> _What is expected_:
Write out, please, the lines from the beginning of the material to the line with "- Risque : Nouveaux bugs si Moodle évolue", including both ends and nothing else.

Top of Extracted records

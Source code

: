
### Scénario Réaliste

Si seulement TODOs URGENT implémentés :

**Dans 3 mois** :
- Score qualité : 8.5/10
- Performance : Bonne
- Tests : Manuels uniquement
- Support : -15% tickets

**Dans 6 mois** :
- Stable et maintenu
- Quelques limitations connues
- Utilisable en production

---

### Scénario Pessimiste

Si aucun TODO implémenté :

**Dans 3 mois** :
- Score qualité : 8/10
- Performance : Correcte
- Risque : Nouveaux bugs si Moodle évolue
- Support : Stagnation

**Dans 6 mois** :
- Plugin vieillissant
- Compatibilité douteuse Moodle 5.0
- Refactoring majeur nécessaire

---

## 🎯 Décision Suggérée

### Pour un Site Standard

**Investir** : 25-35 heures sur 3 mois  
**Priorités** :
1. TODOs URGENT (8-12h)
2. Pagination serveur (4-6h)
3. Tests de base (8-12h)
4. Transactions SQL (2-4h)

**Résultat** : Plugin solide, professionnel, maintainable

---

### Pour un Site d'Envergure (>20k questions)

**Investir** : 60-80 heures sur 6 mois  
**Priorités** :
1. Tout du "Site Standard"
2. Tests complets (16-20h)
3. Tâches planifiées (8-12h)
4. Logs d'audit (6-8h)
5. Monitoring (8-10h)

Bottom of Extracted records

> _Task solution_:
Source code

:
### Scénario Réaliste

Si seulement TODOs URGENT implémentés :

**Dans 3 mois** :
- Score qualité : 8.5/10
- Performance : Bonne
- Tests : Manuels uniquement
- Support : -15% tickets

**Dans 6 mois** :
- Stable et maintenu
- Quelques limitations connues
- Utilisable en production

---

### Scénario Pessimiste

Si aucun TODO implémenté :

**Dans 3 mois** :
- Score qualité : 8/10
- Performance : Correcte
- Risque : Nouveaux bugs si Moodle évolue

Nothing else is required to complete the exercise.